## PROBLEM
Here are some records; return them all exactly.

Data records
---*---

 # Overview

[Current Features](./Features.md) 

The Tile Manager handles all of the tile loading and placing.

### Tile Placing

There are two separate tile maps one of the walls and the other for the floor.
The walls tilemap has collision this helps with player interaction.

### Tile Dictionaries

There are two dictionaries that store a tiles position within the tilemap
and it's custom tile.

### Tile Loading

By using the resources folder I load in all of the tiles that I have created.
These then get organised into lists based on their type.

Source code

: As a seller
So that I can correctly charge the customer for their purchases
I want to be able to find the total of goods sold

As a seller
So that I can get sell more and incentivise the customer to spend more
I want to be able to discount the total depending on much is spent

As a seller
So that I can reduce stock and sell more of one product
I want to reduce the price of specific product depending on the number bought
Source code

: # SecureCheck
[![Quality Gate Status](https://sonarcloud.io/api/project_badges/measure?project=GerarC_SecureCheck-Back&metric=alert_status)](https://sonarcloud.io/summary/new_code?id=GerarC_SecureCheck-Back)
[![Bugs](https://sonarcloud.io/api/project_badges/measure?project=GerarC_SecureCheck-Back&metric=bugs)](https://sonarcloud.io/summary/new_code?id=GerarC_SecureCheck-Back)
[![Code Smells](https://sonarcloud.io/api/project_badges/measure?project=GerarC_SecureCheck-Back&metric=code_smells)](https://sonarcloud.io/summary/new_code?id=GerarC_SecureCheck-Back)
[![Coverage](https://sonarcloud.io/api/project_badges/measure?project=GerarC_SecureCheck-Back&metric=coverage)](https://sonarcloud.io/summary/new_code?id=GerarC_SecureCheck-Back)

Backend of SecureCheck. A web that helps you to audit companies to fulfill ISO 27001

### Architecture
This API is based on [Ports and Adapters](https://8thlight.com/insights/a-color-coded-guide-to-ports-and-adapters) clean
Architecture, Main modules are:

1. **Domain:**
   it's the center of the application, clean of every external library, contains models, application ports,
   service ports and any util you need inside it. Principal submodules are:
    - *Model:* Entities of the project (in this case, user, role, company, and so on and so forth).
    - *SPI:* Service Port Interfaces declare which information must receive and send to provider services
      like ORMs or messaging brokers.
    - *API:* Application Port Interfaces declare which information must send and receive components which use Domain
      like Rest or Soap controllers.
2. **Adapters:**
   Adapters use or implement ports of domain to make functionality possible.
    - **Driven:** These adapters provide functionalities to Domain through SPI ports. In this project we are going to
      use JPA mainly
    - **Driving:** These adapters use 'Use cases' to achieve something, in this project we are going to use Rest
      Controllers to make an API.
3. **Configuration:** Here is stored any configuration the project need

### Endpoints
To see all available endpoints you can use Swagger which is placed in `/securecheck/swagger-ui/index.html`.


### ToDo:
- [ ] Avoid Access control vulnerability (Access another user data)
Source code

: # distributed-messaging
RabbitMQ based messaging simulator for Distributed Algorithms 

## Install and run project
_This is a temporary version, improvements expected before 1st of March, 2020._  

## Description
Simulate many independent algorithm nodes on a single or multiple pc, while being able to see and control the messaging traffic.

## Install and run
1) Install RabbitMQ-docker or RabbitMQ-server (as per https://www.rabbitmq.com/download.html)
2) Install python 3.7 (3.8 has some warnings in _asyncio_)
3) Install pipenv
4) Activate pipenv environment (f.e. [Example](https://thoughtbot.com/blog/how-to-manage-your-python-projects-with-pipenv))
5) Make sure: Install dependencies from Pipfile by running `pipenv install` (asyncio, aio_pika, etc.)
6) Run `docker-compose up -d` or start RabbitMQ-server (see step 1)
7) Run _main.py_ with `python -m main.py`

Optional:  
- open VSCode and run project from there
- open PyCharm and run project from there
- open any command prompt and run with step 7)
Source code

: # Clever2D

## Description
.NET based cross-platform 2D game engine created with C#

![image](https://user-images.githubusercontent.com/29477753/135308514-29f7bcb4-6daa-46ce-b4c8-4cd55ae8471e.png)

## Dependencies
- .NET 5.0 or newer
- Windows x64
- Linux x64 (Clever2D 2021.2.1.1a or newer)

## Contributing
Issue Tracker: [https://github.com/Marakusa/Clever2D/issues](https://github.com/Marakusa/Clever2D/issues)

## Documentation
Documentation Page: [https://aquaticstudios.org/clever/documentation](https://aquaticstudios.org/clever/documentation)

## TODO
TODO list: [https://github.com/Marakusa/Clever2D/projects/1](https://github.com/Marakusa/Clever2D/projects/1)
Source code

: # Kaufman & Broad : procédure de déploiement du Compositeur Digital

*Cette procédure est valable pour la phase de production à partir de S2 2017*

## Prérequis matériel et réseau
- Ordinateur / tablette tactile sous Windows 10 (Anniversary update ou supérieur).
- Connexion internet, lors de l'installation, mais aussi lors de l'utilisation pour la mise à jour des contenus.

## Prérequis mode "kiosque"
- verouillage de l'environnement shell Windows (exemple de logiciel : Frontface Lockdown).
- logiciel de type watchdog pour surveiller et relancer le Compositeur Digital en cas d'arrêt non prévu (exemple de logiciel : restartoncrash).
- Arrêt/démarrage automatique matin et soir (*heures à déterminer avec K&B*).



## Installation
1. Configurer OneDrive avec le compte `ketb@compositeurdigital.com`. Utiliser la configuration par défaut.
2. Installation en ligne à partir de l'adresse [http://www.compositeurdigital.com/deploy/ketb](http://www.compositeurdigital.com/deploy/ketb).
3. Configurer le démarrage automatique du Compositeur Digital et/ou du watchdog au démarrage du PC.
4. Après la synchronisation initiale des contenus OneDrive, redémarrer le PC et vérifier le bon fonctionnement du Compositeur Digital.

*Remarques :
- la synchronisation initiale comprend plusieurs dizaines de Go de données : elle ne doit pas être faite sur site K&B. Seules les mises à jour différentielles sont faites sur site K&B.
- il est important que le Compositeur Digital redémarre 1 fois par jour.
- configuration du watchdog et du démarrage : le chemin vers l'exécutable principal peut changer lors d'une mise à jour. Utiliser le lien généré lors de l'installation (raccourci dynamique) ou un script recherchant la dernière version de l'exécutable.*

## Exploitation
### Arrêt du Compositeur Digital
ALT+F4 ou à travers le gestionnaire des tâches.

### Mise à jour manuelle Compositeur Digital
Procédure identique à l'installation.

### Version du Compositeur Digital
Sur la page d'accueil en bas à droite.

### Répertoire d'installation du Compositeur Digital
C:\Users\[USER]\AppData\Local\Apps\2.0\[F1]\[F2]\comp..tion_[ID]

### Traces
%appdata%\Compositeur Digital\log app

---*---

## THE COMPLETED TASK
 # Overview

[Current Features](./Features.md) 

The Tile Manager handles all of the tile loading and placing.

### Tile Placing

There are two separate tile maps one of the walls and the other for the floor.
The walls tilemap has collision this helps with player interaction.

### Tile Dictionaries

There are two dictionaries that store a tiles position within the tilemap
and it's custom tile.

### Tile Loading

By using the resources folder I load in all of the tiles that I have created.
These then get organised into lists based on their type.

Source code

: As a seller
So that I can correctly charge the customer for their purchases
I want to be able to find the total of goods sold

As a seller
So that I can get sell more and incentivise the customer to spend more
I want to be able to discount the total depending on much is spent

As a seller
So that I can reduce stock and sell more of one product
I want to reduce the price of specific product depending on the number bought
Source code

: # SecureCheck
[![Quality Gate Status](https://sonarcloud.io/api/project_badges/measure?project=GerarC_SecureCheck-Back&metric=alert_status)](https://sonarcloud.io/summary/new_code?id=GerarC_SecureCheck-Back)
[![Bugs](https://sonarcloud.io/api/project_badges/measure?project=GerarC_SecureCheck-Back&metric=bugs)](https://sonarcloud.io/summary/new_code?id=GerarC_SecureCheck-Back)
[![Code Smells](https://sonarcloud.io/api/project_badges/measure?project=GerarC_SecureCheck-Back&metric=code_smells)](https://sonarcloud.io/summary/new_code?id=GerarC_SecureCheck-Back)
[![Coverage](https://sonarcloud.io/api/project_badges/measure?project=GerarC_SecureCheck-Back&metric=coverage)](https://sonarcloud.io/summary/new_code?id=GerarC_SecureCheck-Back)

Backend of SecureCheck. A web that helps you to audit companies to fulfill ISO 27001

### Architecture
This API is based on [Ports and Adapters](https://8thlight.com/insights/a-color-coded-guide-to-ports-and-adapters) clean
Architecture, Main modules are:

1. **Domain:**
   it's the center of the application, clean of every external library, contains models, application ports,
   service ports and any util you need inside it. Principal submodules are:
    - *Model:* Entities of the project (in this case, user, role, company, and so on and so forth).
    - *SPI:* Service Port Interfaces declare which information must receive and send to provider services
      like ORMs or messaging brokers.
    - *API:* Application Port Interfaces declare which information must send and receive components which use Domain
      like Rest or Soap controllers.
2. **Adapters:**
   Adapters use or implement ports of domain to make functionality possible.
    - **Driven:** These adapters provide functionalities to Domain through SPI ports. In this project we are going to
      use JPA mainly
    - **Driving:** These adapters use 'Use cases' to achieve something, in this project we are going to use Rest
      Controllers to make an API.
3. **Configuration:** Here is stored any configuration the project need

### Endpoints
To see all available endpoints you can use Swagger which is placed in `/securecheck/swagger-ui/index.html`.


### ToDo:
- [ ] Avoid Access control vulnerability (Access another user data)
Source code

: # distributed-messaging
RabbitMQ based messaging simulator for Distributed Algorithms 

## Install and run project
_This is a temporary version, improvements expected before 1st of March, 2020._  

## Description
Simulate many independent algorithm nodes on a single or multiple pc, while being able to see and control the messaging traffic.

## Install and run
1) Install RabbitMQ-docker or RabbitMQ-server (as per https://www.rabbitmq.com/download.html)
2) Install python 3.7 (3.8 has some warnings in _asyncio_)
3) Install pipenv
4) Activate pipenv environment (f.e. [Example](https://thoughtbot.com/blog/how-to-manage-your-python-projects-with-pipenv))
5) Make sure: Install dependencies from Pipfile by running `pipenv install` (asyncio, aio_pika, etc.)
6) Run `docker-compose up -d` or start RabbitMQ-server (see step 1)
7) Run _main.py_ with `python -m main.py`

Optional:  
- open VSCode and run project from there
- open PyCharm and run project from there
- open any command prompt and run with step 7)
Source code

: # Clever2D

## Description
.NET based cross-platform 2D game engine created with C#

![image](https://user-images.githubusercontent.com/29477753/135308514-29f7bcb4-6daa-46ce-b4c8-4cd55ae8471e.png)

## Dependencies
- .NET 5.0 or newer
- Windows x64
- Linux x64 (Clever2D 2021.2.1.1a or newer)

## Contributing
Issue Tracker: [https://github.com/Marakusa/Clever2D/issues](https://github.com/Marakusa/Clever2D/issues)

## Documentation
Documentation Page: [https://aquaticstudios.org/clever/documentation](https://aquaticstudios.org/clever/documentation)

## TODO
TODO list: [https://github.com/Marakusa/Clever2D/projects/1](https://github.com/Marakusa/Clever2D/projects/1)
Source code

: # Kaufman & Broad : procédure de déploiement du Compositeur Digital

*Cette procédure est valable pour la phase de production à partir de S2 2017*

## Prérequis matériel et réseau
- Ordinateur / tablette tactile sous Windows 10 (Anniversary update ou supérieur).
- Connexion internet, lors de l'installation, mais aussi lors de l'utilisation pour la mise à jour des contenus.

## Prérequis mode "kiosque"
- verouillage de l'environnement shell Windows (exemple de logiciel : Frontface Lockdown).
- logiciel de type watchdog pour surveiller et relancer le Compositeur Digital en cas d'arrêt non prévu (exemple de logiciel : restartoncrash).
- Arrêt/démarrage automatique matin et soir (*heures à déterminer avec K&B*).



## Installation
1. Configurer OneDrive avec le compte `ketb@compositeurdigital.com`. Utiliser la configuration par défaut.
2. Installation en ligne à partir de l'adresse [http://www.compositeurdigital.com/deploy/ketb](http://www.compositeurdigital.com/deploy/ketb).
3. Configurer le démarrage automatique du Compositeur Digital et/ou du watchdog au démarrage du PC.
4. Après la synchronisation initiale des contenus OneDrive, redémarrer le PC et vérifier le bon fonctionnement du Compositeur Digital.

*Remarques :
- la synchronisation initiale comprend plusieurs dizaines de Go de données : elle ne doit pas être faite sur site K&B. Seules les mises à jour différentielles sont faites sur site K&B.
- il est important que le Compositeur Digital redémarre 1 fois par jour.
- configuration du watchdog et du démarrage : le chemin vers l'exécutable principal peut changer lors d'une mise à jour. Utiliser le lien généré lors de l'installation (raccourci dynamique) ou un script recherchant la dernière version de l'exécutable.*

## Exploitation
### Arrêt du Compositeur Digital
ALT+F4 ou à travers le gestionnaire des tâches.

### Mise à jour manuelle Compositeur Digital
Procédure identique à l'installation.

### Version du Compositeur Digital
Sur la page d'accueil en bas à droite.

### Répertoire d'installation du Compositeur Digital
C:\Users\[USER]\AppData\Local\Apps\2.0\[F1]\[F2]\comp..tion_[ID]

### Traces
%appdata%\Compositeur Digital\log app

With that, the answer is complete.